Prejuego del partido. Espectadores animados iban poco a poco llegando al estadio.
El sábado 20 de agosto de 2016 será una fecha bien recordada en la memoria de los brasileños. Pero ha podido ser todo lo contrario, solo por aquellas triquiñuelas del destino cuando amanece con otro humor al que uno espera.
Aquel día la selección olímpica de fútbol se jugaba el todo por el todo en la final contra su homóloga de Alemania. El epicentro de aquella batalla era el mítico templo sagrado de la tierra del fútbol, es decir: el estadio Mario Filho, más conocido como el Maracaná. La historia y la reciente situación social y futbolística colocaban la espada de Damocles sobre el gran Brasil en esta final. Y no solo en el plano deportivo.

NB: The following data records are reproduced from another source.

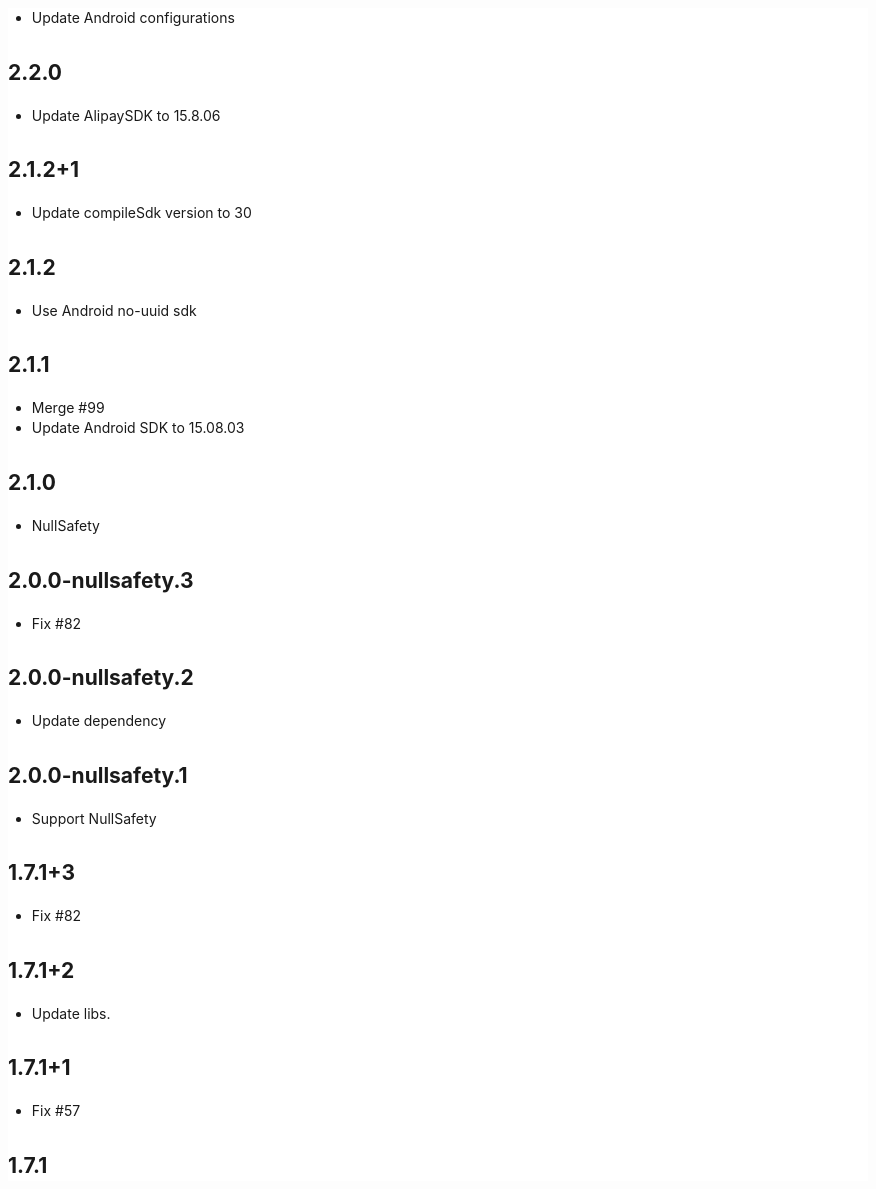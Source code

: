 * Update Android configurations

## 2.2.0

* Update AlipaySDK to 15.8.06

## 2.1.2+1

* Update compileSdk version to 30

## 2.1.2

* Use Android no-uuid sdk

## 2.1.1

* Merge #99
* Update Android SDK to 15.08.03

## 2.1.0

* NullSafety

## 2.0.0-nullsafety.3

* Fix #82

## 2.0.0-nullsafety.2

* Update dependency

## 2.0.0-nullsafety.1

* Support NullSafety

## 1.7.1+3

* Fix #82

## 1.7.1+2

* Update libs.

## 1.7.1+1

* Fix #57

## 1.7.1
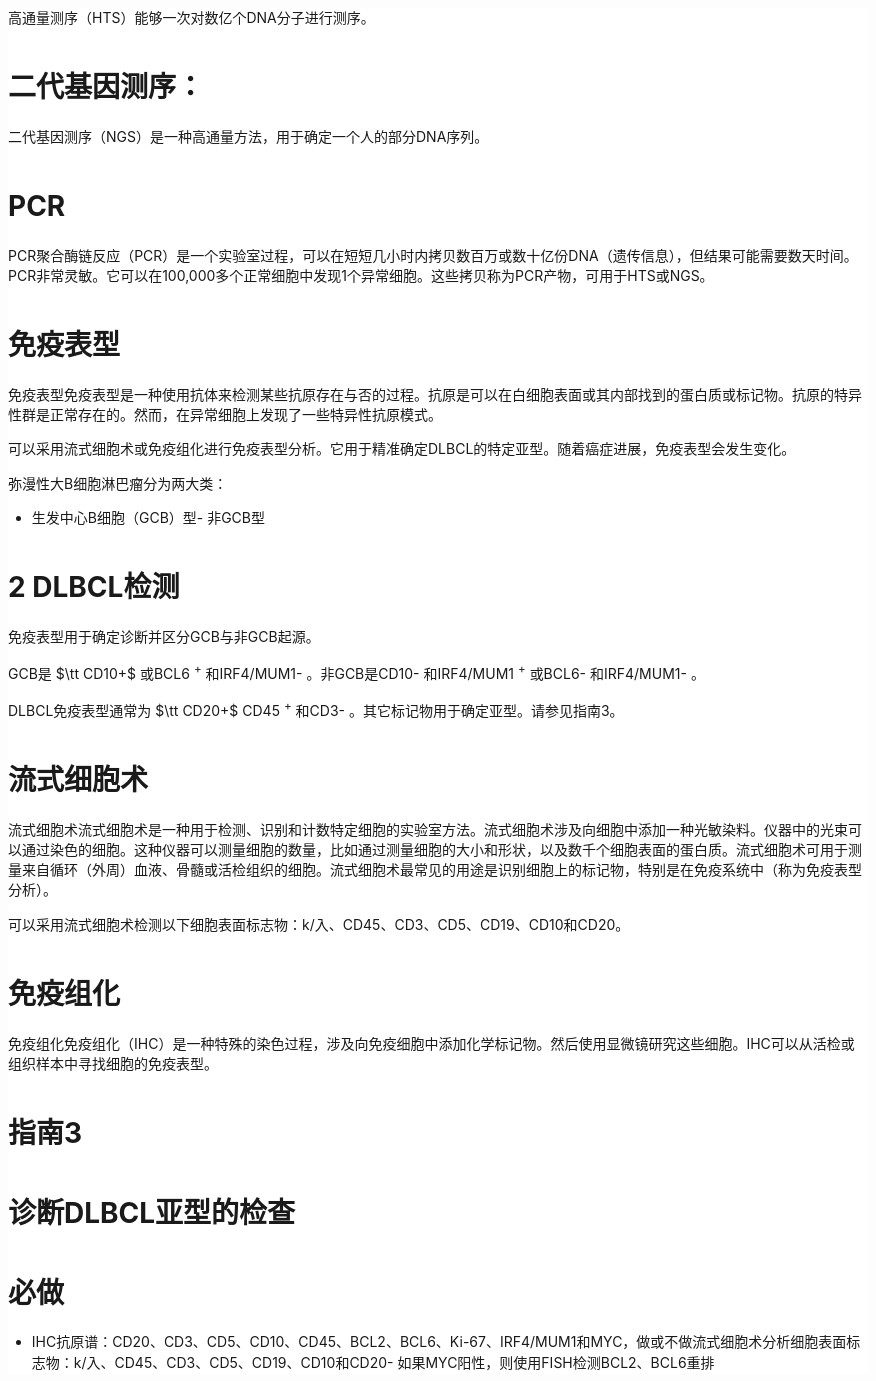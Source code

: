 高通量测序（HTS）能够一次对数亿个DNA分子进行测序。

# 二代基因测序：

二代基因测序（NGS）是一种高通量方法，用于确定一个人的部分DNA序列。

# PCR

PCR聚合酶链反应（PCR）是一个实验室过程，可以在短短几小时内拷贝数百万或数十亿份DNA（遗传信息），但结果可能需要数天时间。PCR非常灵敏。它可以在100,000多个正常细胞中发现1个异常细胞。这些拷贝称为PCR产物，可用于HTS或NGS。

# 免疫表型

免疫表型免疫表型是一种使用抗体来检测某些抗原存在与否的过程。抗原是可以在白细胞表面或其内部找到的蛋白质或标记物。抗原的特异性群是正常存在的。然而，在异常细胞上发现了一些特异性抗原模式。

可以采用流式细胞术或免疫组化进行免疫表型分析。它用于精准确定DLBCL的特定亚型。随着癌症进展，免疫表型会发生变化。

弥漫性大B细胞淋巴瘤分为两大类：

- 生发中心B细胞（GCB）型- 非GCB型

# 2 DLBCL检测

免疫表型用于确定诊断并区分GCB与非GCB起源。

GCB是  $\tt CD10+$  或BCL6  $^+$  和IRF4/MUM1- 。非GCB是CD10- 和IRF4/MUM1  $^+$  或BCL6- 和IRF4/MUM1- 。

DLBCL免疫表型通常为  $\tt CD20+$  CD45  $^+$  和CD3- 。其它标记物用于确定亚型。请参见指南3。

# 流式细胞术

流式细胞术流式细胞术是一种用于检测、识别和计数特定细胞的实验室方法。流式细胞术涉及向细胞中添加一种光敏染料。仪器中的光束可以通过染色的细胞。这种仪器可以测量细胞的数量，比如通过测量细胞的大小和形状，以及数千个细胞表面的蛋白质。流式细胞术可用于测量来自循环（外周）血液、骨髓或活检组织的细胞。流式细胞术最常见的用途是识别细胞上的标记物，特别是在免疫系统中（称为免疫表型分析）。

可以采用流式细胞术检测以下细胞表面标志物：k/入、CD45、CD3、CD5、CD19、CD10和CD20。

# 免疫组化

免疫组化免疫组化（IHC）是一种特殊的染色过程，涉及向免疫细胞中添加化学标记物。然后使用显微镜研究这些细胞。IHC可以从活检或组织样本中寻找细胞的免疫表型。

# 指南3

# 诊断DLBCL亚型的检查

# 必做

- IHC抗原谱：CD20、CD3、CD5、CD10、CD45、BCL2、BCL6、Ki-67、IRF4/MUM1和MYC，做或不做流式细胞术分析细胞表面标志物：k/入、CD45、CD3、CD5、CD19、CD10和CD20- 如果MYC阳性，则使用FISH检测BCL2、BCL6重排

Para decir esto, tenemos que tener en cuenta la crisis económica y social que se ha tomado al gigante de Sudamérica desde hace algunos años, y que se agudizó en el 2014 y que llegó a un estado insoportable en el 2016, durante el segundo mandato de Dilma Rousseff (pupila de Luiz Ignacio Lula), quien fue destituida de su cargo mediante un impeachment; hecho de caos social que puso en vilo al gran hermano del continente, que socavó las bases de su democracia, y que ahondó más la imagen conturbada de un país que asumió la organización de los dos más grandes eventos deportivos del mundo: La Copa Mundial de Fútbol de 2014 y los Juegos Olímpicos Río 2016.
También, para decir cuán importante era esa final para los brasileños, debemos dejar claro que una parte fundamental del orgullo de ese país radica en el fútbol. Teniendo esto en cuenta, la derrota de La canarinha por 1 a 7 contra Alemania en la pasada Copa Mundial, ante la mirada absorta de más de 200 millones de brasileños fue uno de los más grandes golpes al orgullo de un pueblo.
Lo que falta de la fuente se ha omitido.